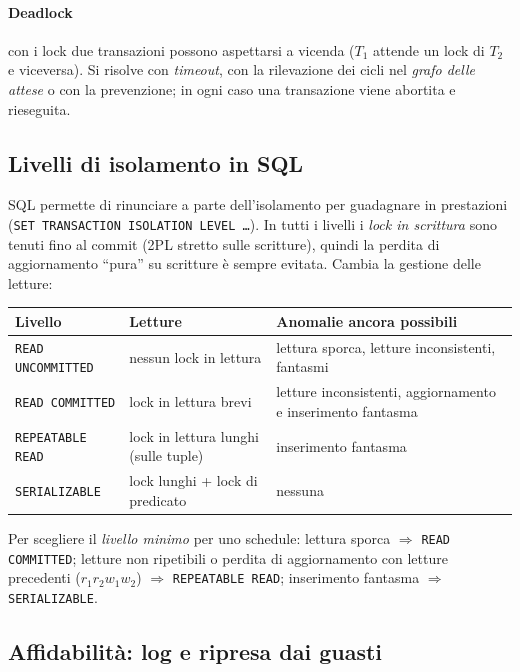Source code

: \documentclass[a4paper,12pt]{article}
\begin{document}
\paragraph{Deadlock} con i lock due transazioni possono aspettarsi a vicenda
($T_1$ attende un lock di $T_2$ e viceversa). Si risolve con \emph{timeout},
con la rilevazione dei cicli nel \emph{grafo delle attese} o con la
prevenzione; in ogni caso una transazione viene abortita e rieseguita.

\subsection{Livelli di isolamento in SQL}

SQL permette di rinunciare a parte dell'isolamento per guadagnare in
prestazioni (\texttt{SET TRANSACTION ISOLATION LEVEL \ldots}). In tutti i
livelli i \emph{lock in scrittura} sono tenuti fino al commit (2PL stretto
sulle scritture), quindi la perdita di aggiornamento ``pura'' su scritture è
sempre evitata. Cambia la gestione delle letture:
\begin{center}
\begin{tabular}{llp{6.2cm}}
  \textbf{Livello} & \textbf{Letture} & \textbf{Anomalie ancora possibili} \\ \hline
  \texttt{READ UNCOMMITTED} & nessun lock in lettura & lettura sporca, letture inconsistenti, fantasmi \\
  \texttt{READ COMMITTED} & lock in lettura brevi & letture inconsistenti, aggiornamento e inserimento fantasma \\
  \texttt{REPEATABLE READ} & lock in lettura lunghi (sulle tuple) & inserimento fantasma \\
  \texttt{SERIALIZABLE} & lock lunghi + lock di predicato & nessuna \\
\end{tabular}
\end{center}
Per scegliere il \emph{livello minimo} per uno schedule: lettura sporca $\Rightarrow$
\texttt{READ COMMITTED}; letture non ripetibili o perdita di aggiornamento con
letture precedenti ($r_1 r_2 w_1 w_2$) $\Rightarrow$ \texttt{REPEATABLE READ};
inserimento fantasma $\Rightarrow$ \texttt{SERIALIZABLE}.

\subsection{Affidabilità: log e ripresa dai guasti}
\end{document}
▬▬▬▬▬▬
__What the task requires__
Restate each of the entries above word for word and skip every image.

__Reply__
Source code

: \documentclass[a4paper,12pt]{article}
\begin{document}
\paragraph{Deadlock} con i lock due transazioni possono aspettarsi a vicenda
($T_1$ attende un lock di $T_2$ e viceversa). Si risolve con \emph{timeout},
con la rilevazione dei cicli nel \emph{grafo delle attese} o con la
prevenzione; in ogni caso una transazione viene abortita e rieseguita.

\subsection{Livelli di isolamento in SQL}

SQL permette di rinunciare a parte dell'isolamento per guadagnare in
prestazioni (\texttt{SET TRANSACTION ISOLATION LEVEL \ldots}). In tutti i
livelli i \emph{lock in scrittura} sono tenuti fino al commit (2PL stretto
sulle scritture), quindi la perdita di aggiornamento ``pura'' su scritture è
sempre evitata. Cambia la gestione delle letture:
\begin{center}
\begin{tabular}{llp{6.2cm}}
  \textbf{Livello} & \textbf{Letture} & \textbf{Anomalie ancora possibili} \\ \hline
  \texttt{READ UNCOMMITTED} & nessun lock in lettura & lettura sporca, letture inconsistenti, fantasmi \\
  \texttt{READ COMMITTED} & lock in lettura brevi & letture inconsistenti, aggiornamento e inserimento fantasma \\
  \texttt{REPEATABLE READ} & lock in lettura lunghi (sulle tuple) & inserimento fantasma \\
  \texttt{SERIALIZABLE} & lock lunghi + lock di predicato & nessuna \\
\end{tabular}
\end{center}
Per scegliere il \emph{livello minimo} per uno schedule: lettura sporca $\Rightarrow$
\texttt{READ COMMITTED}; letture non ripetibili o perdita di aggiornamento con
letture precedenti ($r_1 r_2 w_1 w_2$) $\Rightarrow$ \texttt{REPEATABLE READ};
inserimento fantasma $\Rightarrow$ \texttt{SERIALIZABLE}.

\subsection{Affidabilità: log e ripresa dai guasti}
\end{document}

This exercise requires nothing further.